Curieux, en effet, cette couleur brune, rose ou bleue que prend la pulpe d’un fruit, d’un avocat ou d’un champignon quelques minutes après que la lame a détruit les cellules végétales, plaçant leur contenu à l’air libre.
Sont ainsi exposées à l’oxygène des substances contenues dans la vacuole centrale des cellules, les phénols, composés à base de benzène qui participent au goût. Cette vacuole sert à la fois de réserve d’éléments indispensables comme l’eau, des ions (potassium, calcium…), et de lieu de stockage de déchets ou de produits de défense ou de sécrétions comme des pigments, des enzymes ou des sucres.
La destruction cellulaire libère une enzyme, la polyphénoloxydase, qui, en présence d’oxygène, réagit avec les phénols : elle les oxyde, ce qui donne une couleur à ces composés incolores.

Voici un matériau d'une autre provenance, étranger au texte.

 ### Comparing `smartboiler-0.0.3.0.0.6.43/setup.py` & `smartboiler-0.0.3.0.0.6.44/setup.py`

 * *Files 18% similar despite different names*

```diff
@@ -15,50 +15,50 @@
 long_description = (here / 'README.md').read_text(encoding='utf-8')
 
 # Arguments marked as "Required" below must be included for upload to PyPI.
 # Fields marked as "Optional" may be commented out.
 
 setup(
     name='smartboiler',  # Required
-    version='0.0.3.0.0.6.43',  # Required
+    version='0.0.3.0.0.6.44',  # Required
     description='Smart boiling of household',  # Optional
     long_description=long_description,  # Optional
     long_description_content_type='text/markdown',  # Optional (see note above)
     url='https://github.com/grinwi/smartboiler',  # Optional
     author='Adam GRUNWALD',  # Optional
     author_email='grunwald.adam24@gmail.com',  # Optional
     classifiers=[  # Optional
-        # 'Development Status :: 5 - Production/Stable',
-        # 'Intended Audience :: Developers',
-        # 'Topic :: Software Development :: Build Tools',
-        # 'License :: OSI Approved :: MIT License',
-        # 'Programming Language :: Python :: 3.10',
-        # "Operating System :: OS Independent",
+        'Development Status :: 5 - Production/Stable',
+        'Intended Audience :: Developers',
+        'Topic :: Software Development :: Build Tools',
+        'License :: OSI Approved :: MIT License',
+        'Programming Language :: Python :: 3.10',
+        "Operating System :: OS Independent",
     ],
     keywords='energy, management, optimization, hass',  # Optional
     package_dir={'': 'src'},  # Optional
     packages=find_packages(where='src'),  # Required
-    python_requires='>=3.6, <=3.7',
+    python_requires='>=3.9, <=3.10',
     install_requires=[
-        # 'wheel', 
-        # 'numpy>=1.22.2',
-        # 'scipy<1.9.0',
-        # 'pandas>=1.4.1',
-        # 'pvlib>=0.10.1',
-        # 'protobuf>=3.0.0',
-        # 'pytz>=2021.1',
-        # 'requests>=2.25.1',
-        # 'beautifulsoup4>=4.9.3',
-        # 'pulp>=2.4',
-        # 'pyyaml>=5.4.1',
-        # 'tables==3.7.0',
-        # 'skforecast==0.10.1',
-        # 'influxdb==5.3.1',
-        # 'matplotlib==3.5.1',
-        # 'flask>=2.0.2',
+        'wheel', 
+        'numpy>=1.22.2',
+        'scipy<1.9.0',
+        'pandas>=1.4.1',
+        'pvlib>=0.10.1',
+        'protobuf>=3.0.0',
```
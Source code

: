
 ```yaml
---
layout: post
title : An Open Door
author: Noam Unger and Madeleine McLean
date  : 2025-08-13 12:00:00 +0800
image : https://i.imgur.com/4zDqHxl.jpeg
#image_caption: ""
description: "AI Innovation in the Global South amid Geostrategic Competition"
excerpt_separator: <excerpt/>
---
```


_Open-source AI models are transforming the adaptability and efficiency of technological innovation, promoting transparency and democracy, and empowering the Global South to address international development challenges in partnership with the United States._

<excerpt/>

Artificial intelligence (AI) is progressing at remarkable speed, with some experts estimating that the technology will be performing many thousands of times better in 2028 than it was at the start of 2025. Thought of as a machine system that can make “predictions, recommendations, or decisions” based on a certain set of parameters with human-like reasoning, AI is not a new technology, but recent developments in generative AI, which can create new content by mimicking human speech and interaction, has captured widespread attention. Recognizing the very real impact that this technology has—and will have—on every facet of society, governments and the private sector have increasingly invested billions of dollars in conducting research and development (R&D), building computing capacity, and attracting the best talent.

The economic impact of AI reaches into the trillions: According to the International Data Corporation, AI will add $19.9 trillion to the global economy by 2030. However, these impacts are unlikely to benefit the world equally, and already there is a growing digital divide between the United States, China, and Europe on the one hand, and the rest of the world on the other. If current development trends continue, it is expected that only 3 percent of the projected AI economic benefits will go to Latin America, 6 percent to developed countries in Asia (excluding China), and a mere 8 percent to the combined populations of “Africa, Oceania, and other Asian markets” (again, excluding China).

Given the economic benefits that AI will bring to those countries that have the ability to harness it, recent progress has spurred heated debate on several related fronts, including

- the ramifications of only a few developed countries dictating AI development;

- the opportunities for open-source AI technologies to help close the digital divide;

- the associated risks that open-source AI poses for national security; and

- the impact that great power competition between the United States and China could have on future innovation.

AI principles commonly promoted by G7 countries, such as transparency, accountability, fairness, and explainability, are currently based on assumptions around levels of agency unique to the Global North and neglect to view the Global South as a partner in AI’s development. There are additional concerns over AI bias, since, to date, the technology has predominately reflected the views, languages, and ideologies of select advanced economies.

On parle de « brunissement enzymatique ».
Cette oxydation a-t-elle une utilité pour le végétal ? « On pense qu’elle peut intervenir dans les réactions de défense, puisque les produits de l’oxydation des phénols sont relativement agressifs pour les micro-organismes. Lors d’une blessure, la transformation des phénols pourrait favoriser la reformation des tissus en augmentant le nombre de liaisons entre macromolécules », avance Jacques Nicolas, du laboratoire de biochimie industrielle et agroalimentaire du conservatoire national des arts et métiers de Paris.
La parade ? Un trait de jus de citron ou d’orange sur les salades de fruits qui leur fera conserver leur couleur d’origine. La polyphénoloxydase sera en effet inactivée dans un milieu acide. Les industriels pratiquent, eux, le « blanchiment », qui consiste à chauffer les fruits immédiatement après leur découpe ; la chaleur inactivant l’enzyme. Le conditionnement sous vide ou l’acide ascorbique ‘antioxydant) permettent aussi de conserver les aliments. Mais on ne cherche pas toujours à éviter le brunissement enzymatique.
La blondeur des raisins secs, la couleur du thé noir comme celle du café et celle du cacao sont en effet à mettre sur le compte de l’oxydation des phénols.